▽

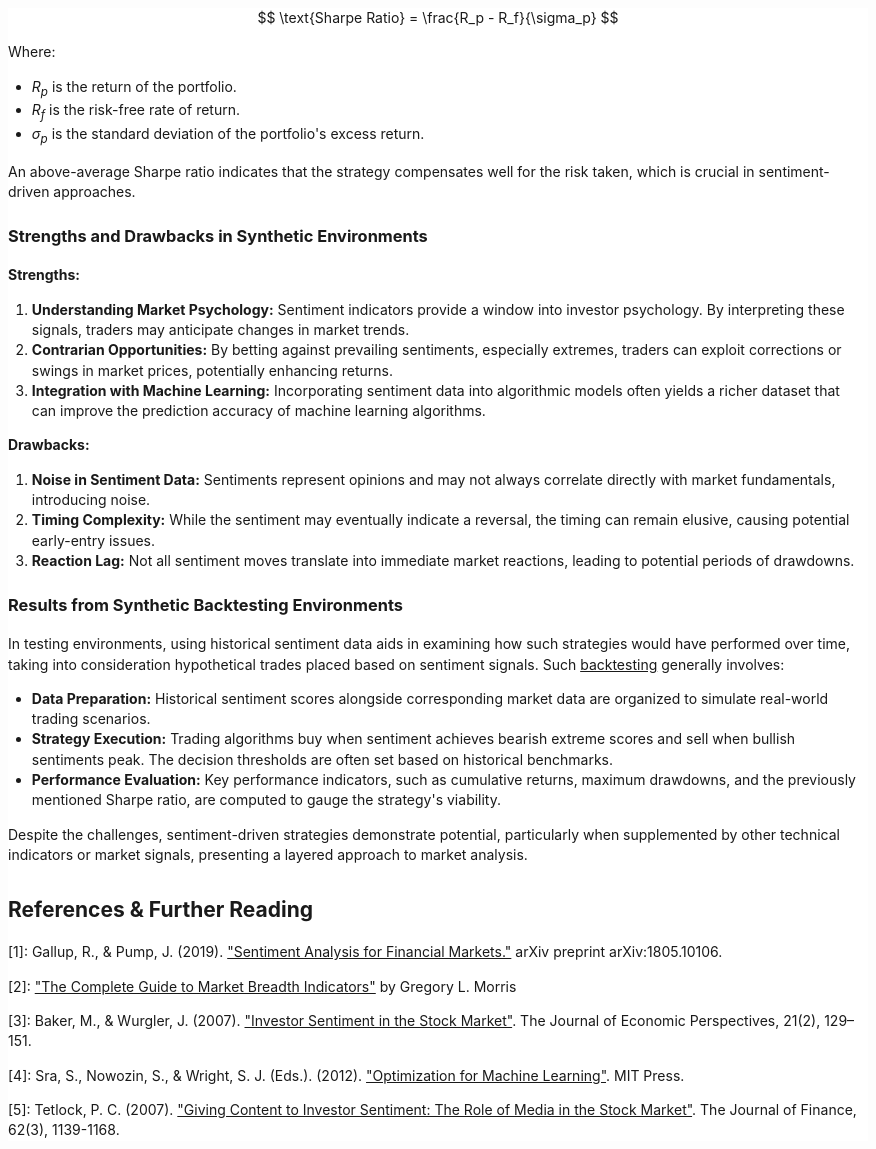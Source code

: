 $$
\text{Sharpe Ratio} = \frac{R_p - R_f}{\sigma_p}
$$

Where:
- $R_p$ is the return of the portfolio.
- $R_f$ is the risk-free rate of return.
- $\sigma_p$ is the standard deviation of the portfolio's excess return.

An above-average Sharpe ratio indicates that the strategy compensates well for the risk taken, which is crucial in sentiment-driven approaches.

### Strengths and Drawbacks in Synthetic Environments

**Strengths:**
1. **Understanding Market Psychology:** Sentiment indicators provide a window into investor psychology. By interpreting these signals, traders may anticipate changes in market trends.
2. **Contrarian Opportunities:** By betting against prevailing sentiments, especially extremes, traders can exploit corrections or swings in market prices, potentially enhancing returns.
3. **Integration with Machine Learning:** Incorporating sentiment data into algorithmic models often yields a richer dataset that can improve the prediction accuracy of machine learning algorithms.

**Drawbacks:**
1. **Noise in Sentiment Data:** Sentiments represent opinions and may not always correlate directly with market fundamentals, introducing noise.
2. **Timing Complexity:** While the sentiment may eventually indicate a reversal, the timing can remain elusive, causing potential early-entry issues.
3. **Reaction Lag:** Not all sentiment moves translate into immediate market reactions, leading to potential periods of drawdowns.

### Results from Synthetic Backtesting Environments

In testing environments, using historical sentiment data aids in examining how such strategies would have performed over time, taking into consideration hypothetical trades placed based on sentiment signals. Such [backtesting](/wiki/backtesting) generally involves:
- **Data Preparation:** Historical sentiment scores alongside corresponding market data are organized to simulate real-world trading scenarios.
- **Strategy Execution:** Trading algorithms buy when sentiment achieves bearish extreme scores and sell when bullish sentiments peak. The decision thresholds are often set based on historical benchmarks.
- **Performance Evaluation:** Key performance indicators, such as cumulative returns, maximum drawdowns, and the previously mentioned Sharpe ratio, are computed to gauge the strategy's viability.

Despite the challenges, sentiment-driven strategies demonstrate potential, particularly when supplemented by other technical indicators or market signals, presenting a layered approach to market analysis.

## References & Further Reading

[1]: Gallup, R., & Pump, J. (2019). ["Sentiment Analysis for Financial Markets."](https://www.gallup.com/workplace/245786/gallup-reports-share-leaders-2019.aspx) arXiv preprint arXiv:1805.10106.

[2]: ["The Complete Guide to Market Breadth Indicators"](https://www.amazon.com/Complete-Guide-Market-Breadth-Indicators/dp/0071444432) by Gregory L. Morris

[3]: Baker, M., & Wurgler, J. (2007). ["Investor Sentiment in the Stock Market"](https://www.aeaweb.org/articles?id=10.1257/jep.21.2.129). The Journal of Economic Perspectives, 21(2), 129–151.

[4]: Sra, S., Nowozin, S., & Wright, S. J. (Eds.). (2012). ["Optimization for Machine Learning"](https://direct.mit.edu/books/edited-volume/2929/Optimization-for-Machine-Learning). MIT Press.

[5]: Tetlock, P. C. (2007). ["Giving Content to Investor Sentiment: The Role of Media in the Stock Market"](https://onlinelibrary.wiley.com/doi/abs/10.1111/j.1540-6261.2007.01232.x). The Journal of Finance, 62(3), 1139-1168.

△

From the records above, print exactly the lines that run from the line with "- $\sigma_p$ is" to the line with "### Results from", inclusive.

- $\sigma_p$ is the standard deviation of the portfolio's excess return.

An above-average Sharpe ratio indicates that the strategy compensates well for the risk taken, which is crucial in sentiment-driven approaches.

### Strengths and Drawbacks in Synthetic Environments

**Strengths:**
1. **Understanding Market Psychology:** Sentiment indicators provide a window into investor psychology. By interpreting these signals, traders may anticipate changes in market trends.
2. **Contrarian Opportunities:** By betting against prevailing sentiments, especially extremes, traders can exploit corrections or swings in market prices, potentially enhancing returns.
3. **Integration with Machine Learning:** Incorporating sentiment data into algorithmic models often yields a richer dataset that can improve the prediction accuracy of machine learning algorithms.

**Drawbacks:**
1. **Noise in Sentiment Data:** Sentiments represent opinions and may not always correlate directly with market fundamentals, introducing noise.
2. **Timing Complexity:** While the sentiment may eventually indicate a reversal, the timing can remain elusive, causing potential early-entry issues.
3. **Reaction Lag:** Not all sentiment moves translate into immediate market reactions, leading to potential periods of drawdowns.

### Results from Synthetic Backtesting Environments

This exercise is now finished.